From: AP , June 28, 2011 8:06AM http://www.news.com.au/technology/gaming/grand-theft-auto-no-different-to-cinderella-rules-us-supreme-court/story-e6frfrt9-1226083215803
Think Mortal Kombat is gruesome? The bad queen in Snow White had to wear red hot shoes...
RIPPING out your video game opponents' spine is akin to Hansel and Gretel baking their captor in an oven. That's the message sent to gamers by the US Supreme Court yesterday, after it refused to let California regulate the sale or rental of violent video games to children. California's 2005 law would have prohibited anyone under 18 from buying or renting games that give players the option of "killing, maiming, dismembering, or sexually assaulting an image of a human being". That means that children would have needed an adult to get games like Postal 2, the first-person shooter by developer Running With Scissors that includes the ability to light unarmed bystanders on fire. However, governments do not have the power to "restrict the ideas to which children may be exposed", the court ruled, despite complaints about graphic violence.
On a 7-2 vote, it upheld a federal appeals court decision to throw out the state's ban on the sale or rental of violent video games to minors, saying the law violated minors' rights under the First Amendment. "No doubt a state possesses legitimate power to protect children from harm," said Justice Antonin Scalia, who wrote the majority opinion. "But that does not include a free-floating power to restrict the ideas to which children may be exposed." The California law would have prohibited the sale or rental of violent games to anyone under 18. Retailers who violated the act would have been fined up to $US1000 for each infraction.

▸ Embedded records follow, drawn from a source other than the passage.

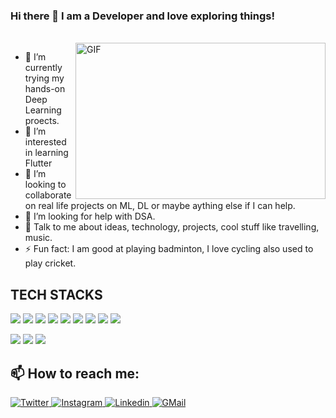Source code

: ### Hi there 👋 I am a Developer and love exploring things!


</br>
<img align="right" height="250" width="400" alt="GIF" src="https://miro.medium.com/max/1360/1*IRGHmiGsa16stedQvIaZfw.gif" />
  
- 🔭 I’m currently trying my hands-on Deep Learning proects.
- 🌱 I’m interested in learning Flutter
- 👯 I’m looking to collaborate on real life projects on ML, DL or maybe aything else if I can help.
- 🤔 I’m looking for help with DSA.
- 💬 Talk to me about ideas, technology, projects, cool stuff like travelling, music.
- ⚡ Fun fact: I am good at playing badminton, I love cycling also used to play cricket.

## TECH STACKS
 <img src = 'https://img.shields.io/badge/sklearn-sklearn-blue'/> <img src = 'https://img.shields.io/badge/-flask-lightgrey'/>
 <img src="https://img.shields.io/badge/-C%2B%2B-red" />
 <img src= 'https://img.shields.io/badge/-python-lightgrey'/>
 <img src = 'https://img.shields.io/badge/-django-purple'/>
 <img src = 'https://img.shields.io/badge/-sql-dark%20blue'/>
 <img src = 'https://img.shields.io/badge/-tensorflow-orange'/>
 <img src = 'https://img.shields.io/badge/-html-light%20orange'/>
 <img src = 'https://img.shields.io/badge/-bootstrap-blue'/>
 


<img src="https://github-readme-stats.vercel.app/api?username=Prachi0203&show_icons=true&theme=radical&count_private=true"/>
<img src = 'https://komarev.com/ghpvc/?username=Prachi0203&color=green'/>
<img src="https://github-readme-stats.vercel.app/api/top-langs/?username=Prachi0203&layout=compact"/>

## 📫 How to reach me:
<a href="https://twitter.com/PrachiBindal6?s=09">
  <img
    alt="Twitter"
    src="https://img.shields.io/badge/Twitter-1DA1F2?logo=twitter&logoColor=white&style=for-the-badge"
  />
</a>
<a href="https://www.instagram.com/prachibindal_/">
  <img
    alt="Instagram"
    src="https://img.shields.io/badge/Instagram-E4405F?logo=instagram&logoColor=white&style=for-the-badge"
  />
</a>
<a href="https://www.linkedin.com/in/prachibindal">
  <img
    alt="Linkedin"
    src="https://img.shields.io/badge/linkedin-0077B5?logo=linkedin&logoColor=white&style=for-the-badge"
  />
</a>
<a href="mailto:prachinindal2925@gmail.com">
  <img
    alt="GMail"
    src="https://img.shields.io/badge/Gmail-D14836?style=for-the-badge&logo=gmail&logoColor=white"
  />
</a>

More than 46 million American households have at least one video-game system, with the industry bringing in at least $US18 billion in 2010. Unlike depictions of "sexual conduct", Justice Scalia said there is no tradition in the United States of restricting children's access to depictions of violence, pointing out the violence in the original depiction of many popular children's fairy tales like Hansel and Gretel, Cinderella and Snow White. Hansel and Gretel kill their captor by baking her in an oven, Cinderella's evil stepsisters have their eyes pecked out by doves and the evil queen in Snow White is forced to wear red hot slippers and dance until she is dead, Justice Scalia said. "Certainly the books we give children to read - or read to them when they are younger - contain no shortage of gore," Justice Scalia added.
And there is no proof that violent video games cause harm to children, or any more harm than another other form of entertainment, he said. One doctor "admits that the same effects have been found when children watch cartoons starring Bugs Bunny or the Road Runner or when they play video games like Sonic the Hedgehog that are rated 'E' or even when they 'view a picture of a gun", Justice Scalia said.
But Justice Clarence Thomas, who dissented from the decision along with Justice Stephen Breyer, said the majority read something into the First Amendment that isn't there. "The practices and beliefs of the founding generation establish that "the freedom of speech", as originally understood, does not include a right to speak to minors (or a right of minors to access speech) without going through the minors' parents or guardians," Justice Thomas wrote. Justice Breyer said it made no sense to legally block children's access to pornography yet allow them to buy or rent brutally violent video games. "What sense does it make to forbid selling to a 13-year-old boy a magazine with an image of a nude woman, while protecting the sale to that 13-year-old of an interactive video game in which he actively, but virtually, binds and gags the woman, then tortures and kills her?" Justice Breyer said.
Video games, said Justice Scalia's majority opinion, fall into the same category as books, plays and movies as entertainment that "communicates ideas - and even social messages" deserving of First Amendment free-speech protection. And non-obscene speech "cannot be suppressed solely to protect the young from ideas or images that a legislative body thinks unsuitable for them", he said. Tim Winter, president of the Parents Television Council, said the decision created a constitutionally authorised "end-run on parental authority". "I wonder what other First Amendment right does a child have against their parents' wishes?" he said. "Does a child now have a constitutional right to bear arms if their parent doesn't want them to buy a gun?"